* PROBLEM REQUIREMENTS
Go to the line containing "creates a new" in the records below and print it and every following line exactly, on through the line containing "It adds two", then stop.

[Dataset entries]

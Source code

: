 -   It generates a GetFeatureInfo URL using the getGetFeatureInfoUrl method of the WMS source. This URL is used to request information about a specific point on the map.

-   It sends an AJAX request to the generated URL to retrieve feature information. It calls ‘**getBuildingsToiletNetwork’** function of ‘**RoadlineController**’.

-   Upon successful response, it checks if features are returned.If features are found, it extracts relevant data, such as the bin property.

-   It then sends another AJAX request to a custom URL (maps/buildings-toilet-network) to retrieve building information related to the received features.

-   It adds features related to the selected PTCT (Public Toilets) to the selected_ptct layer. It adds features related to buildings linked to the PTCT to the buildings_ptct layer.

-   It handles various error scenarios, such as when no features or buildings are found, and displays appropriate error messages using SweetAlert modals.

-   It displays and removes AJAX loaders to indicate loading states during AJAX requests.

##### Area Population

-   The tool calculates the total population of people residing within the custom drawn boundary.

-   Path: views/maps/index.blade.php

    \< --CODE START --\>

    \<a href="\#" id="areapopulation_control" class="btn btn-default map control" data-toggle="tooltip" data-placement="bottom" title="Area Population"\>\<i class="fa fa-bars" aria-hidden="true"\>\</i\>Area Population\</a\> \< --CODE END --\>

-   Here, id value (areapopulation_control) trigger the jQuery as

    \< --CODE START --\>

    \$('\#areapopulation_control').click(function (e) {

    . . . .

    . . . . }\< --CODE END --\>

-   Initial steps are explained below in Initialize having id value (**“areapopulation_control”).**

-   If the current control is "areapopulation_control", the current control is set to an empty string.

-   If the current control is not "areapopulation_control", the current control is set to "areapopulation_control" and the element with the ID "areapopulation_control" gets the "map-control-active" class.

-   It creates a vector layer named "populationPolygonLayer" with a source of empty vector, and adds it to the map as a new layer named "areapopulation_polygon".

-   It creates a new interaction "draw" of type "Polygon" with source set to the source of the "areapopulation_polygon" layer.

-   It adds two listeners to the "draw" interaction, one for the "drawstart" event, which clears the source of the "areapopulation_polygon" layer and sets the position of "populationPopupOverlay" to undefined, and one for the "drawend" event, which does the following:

* * *

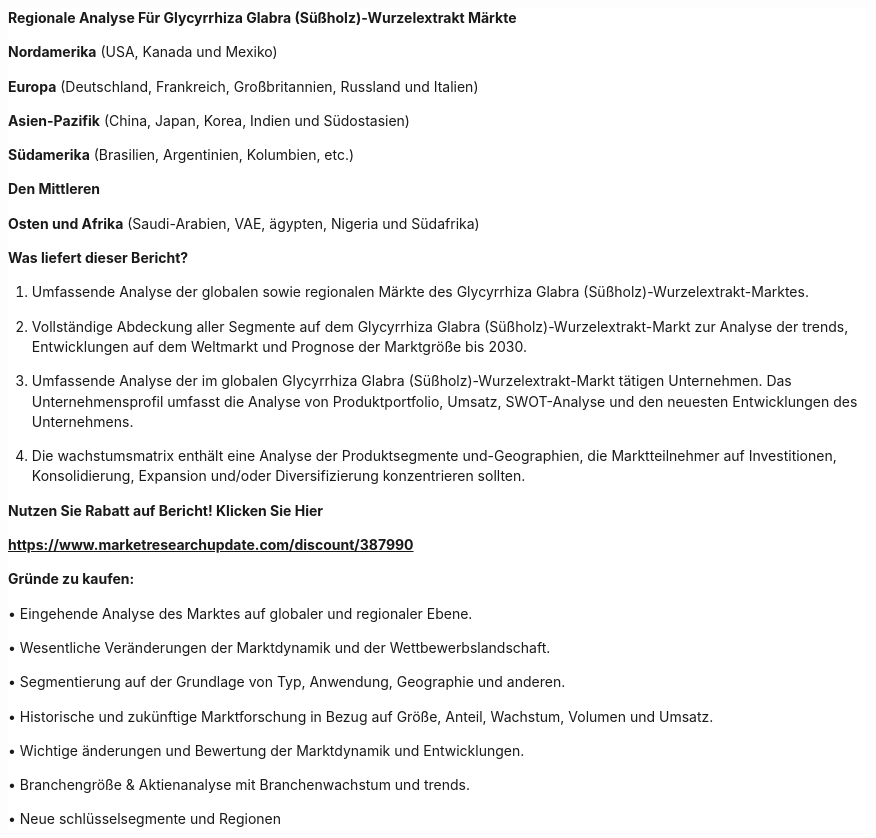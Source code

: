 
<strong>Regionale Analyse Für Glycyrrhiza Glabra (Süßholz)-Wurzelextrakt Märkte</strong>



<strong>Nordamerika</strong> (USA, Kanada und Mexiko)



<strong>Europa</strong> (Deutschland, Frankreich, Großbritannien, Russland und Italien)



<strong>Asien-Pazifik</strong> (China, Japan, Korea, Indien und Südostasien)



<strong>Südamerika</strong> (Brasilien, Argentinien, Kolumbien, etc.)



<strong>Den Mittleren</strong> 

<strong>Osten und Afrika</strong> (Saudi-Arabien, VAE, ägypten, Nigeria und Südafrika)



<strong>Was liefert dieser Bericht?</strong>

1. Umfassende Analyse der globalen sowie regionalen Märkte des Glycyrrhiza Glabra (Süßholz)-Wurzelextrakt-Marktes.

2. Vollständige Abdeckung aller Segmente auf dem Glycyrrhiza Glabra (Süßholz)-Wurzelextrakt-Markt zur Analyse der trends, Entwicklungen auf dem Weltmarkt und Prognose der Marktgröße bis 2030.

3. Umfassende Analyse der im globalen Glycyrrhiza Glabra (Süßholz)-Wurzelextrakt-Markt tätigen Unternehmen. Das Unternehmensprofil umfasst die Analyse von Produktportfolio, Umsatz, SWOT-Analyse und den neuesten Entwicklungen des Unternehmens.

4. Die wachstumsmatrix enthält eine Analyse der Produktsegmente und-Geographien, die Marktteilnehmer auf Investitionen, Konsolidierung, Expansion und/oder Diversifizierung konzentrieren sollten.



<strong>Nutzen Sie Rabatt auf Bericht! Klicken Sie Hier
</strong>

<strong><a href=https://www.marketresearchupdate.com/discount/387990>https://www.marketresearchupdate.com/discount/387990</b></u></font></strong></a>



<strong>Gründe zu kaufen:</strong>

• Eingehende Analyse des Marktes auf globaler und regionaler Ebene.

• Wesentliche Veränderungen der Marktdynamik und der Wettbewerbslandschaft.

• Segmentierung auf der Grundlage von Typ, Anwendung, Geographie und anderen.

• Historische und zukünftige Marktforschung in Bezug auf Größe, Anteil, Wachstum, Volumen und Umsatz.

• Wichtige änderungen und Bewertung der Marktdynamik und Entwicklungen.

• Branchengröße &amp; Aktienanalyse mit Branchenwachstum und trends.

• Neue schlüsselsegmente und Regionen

* * *

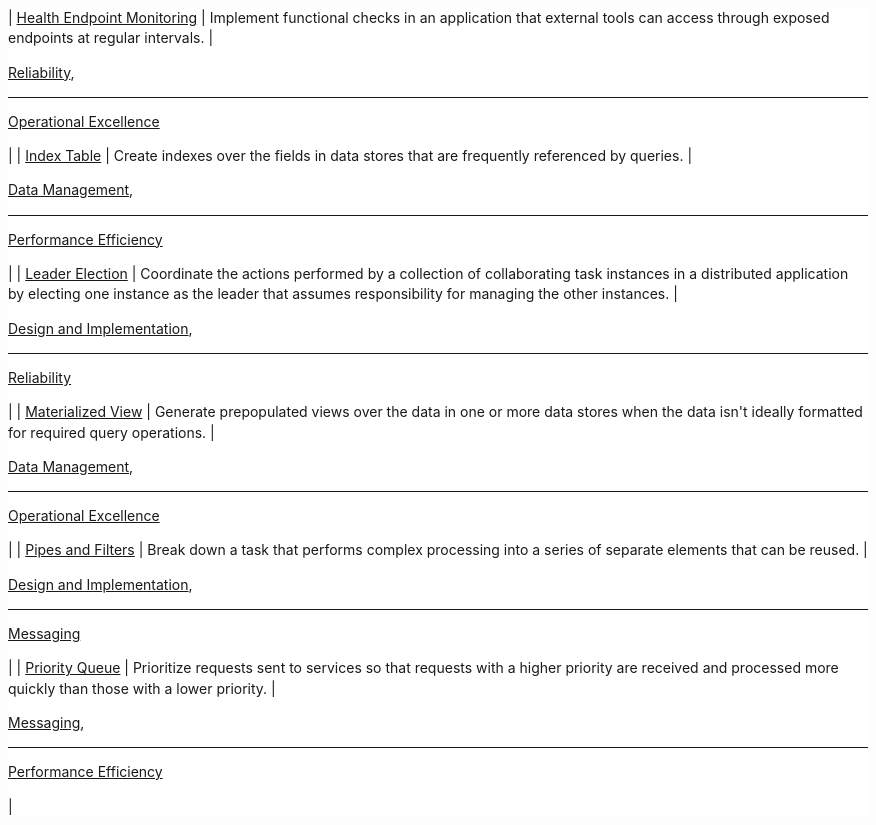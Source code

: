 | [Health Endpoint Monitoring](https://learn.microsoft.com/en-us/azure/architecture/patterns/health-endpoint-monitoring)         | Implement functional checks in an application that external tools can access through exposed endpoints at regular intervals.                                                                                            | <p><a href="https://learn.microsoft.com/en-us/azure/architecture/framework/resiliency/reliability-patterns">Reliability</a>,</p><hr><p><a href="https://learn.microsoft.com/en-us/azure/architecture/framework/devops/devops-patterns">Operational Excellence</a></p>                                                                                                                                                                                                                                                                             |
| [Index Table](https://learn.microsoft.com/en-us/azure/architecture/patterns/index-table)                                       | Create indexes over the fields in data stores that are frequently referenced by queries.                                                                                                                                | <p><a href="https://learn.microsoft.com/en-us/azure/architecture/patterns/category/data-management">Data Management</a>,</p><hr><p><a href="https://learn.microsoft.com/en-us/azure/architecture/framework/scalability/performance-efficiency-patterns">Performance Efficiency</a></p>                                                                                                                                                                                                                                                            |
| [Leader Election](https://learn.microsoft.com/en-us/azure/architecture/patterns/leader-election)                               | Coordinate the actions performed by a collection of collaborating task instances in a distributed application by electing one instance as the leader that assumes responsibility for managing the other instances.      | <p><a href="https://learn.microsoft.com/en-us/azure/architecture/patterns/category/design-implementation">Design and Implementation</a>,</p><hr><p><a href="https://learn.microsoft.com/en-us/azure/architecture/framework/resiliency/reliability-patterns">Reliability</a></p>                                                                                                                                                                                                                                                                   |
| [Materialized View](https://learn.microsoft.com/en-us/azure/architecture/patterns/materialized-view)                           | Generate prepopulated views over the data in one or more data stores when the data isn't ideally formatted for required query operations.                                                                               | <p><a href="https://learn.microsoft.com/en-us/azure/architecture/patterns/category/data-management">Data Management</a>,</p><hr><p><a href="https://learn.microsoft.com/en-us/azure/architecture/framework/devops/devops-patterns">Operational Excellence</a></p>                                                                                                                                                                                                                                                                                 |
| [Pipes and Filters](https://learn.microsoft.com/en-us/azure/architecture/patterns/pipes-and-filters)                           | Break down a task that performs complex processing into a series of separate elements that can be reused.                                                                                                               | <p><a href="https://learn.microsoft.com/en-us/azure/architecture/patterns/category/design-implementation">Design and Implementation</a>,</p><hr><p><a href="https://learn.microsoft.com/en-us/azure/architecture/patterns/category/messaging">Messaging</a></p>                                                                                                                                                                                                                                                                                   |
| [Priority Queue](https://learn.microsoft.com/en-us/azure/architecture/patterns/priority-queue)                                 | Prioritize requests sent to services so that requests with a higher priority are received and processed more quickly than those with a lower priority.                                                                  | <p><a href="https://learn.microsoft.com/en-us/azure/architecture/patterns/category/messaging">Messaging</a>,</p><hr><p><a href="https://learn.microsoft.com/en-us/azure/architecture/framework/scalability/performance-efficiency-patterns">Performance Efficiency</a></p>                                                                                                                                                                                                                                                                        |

* OUTPUT
-   It creates a new interaction "draw" of type "Polygon" with source set to the source of the "areapopulation_polygon" layer.

-   It adds two listeners to the "draw" interaction, one for the "drawstart" event, which clears the source of the "areapopulation_polygon" layer and sets the position of "populationPopupOverlay" to undefined, and one for the "drawend" event, which does the following:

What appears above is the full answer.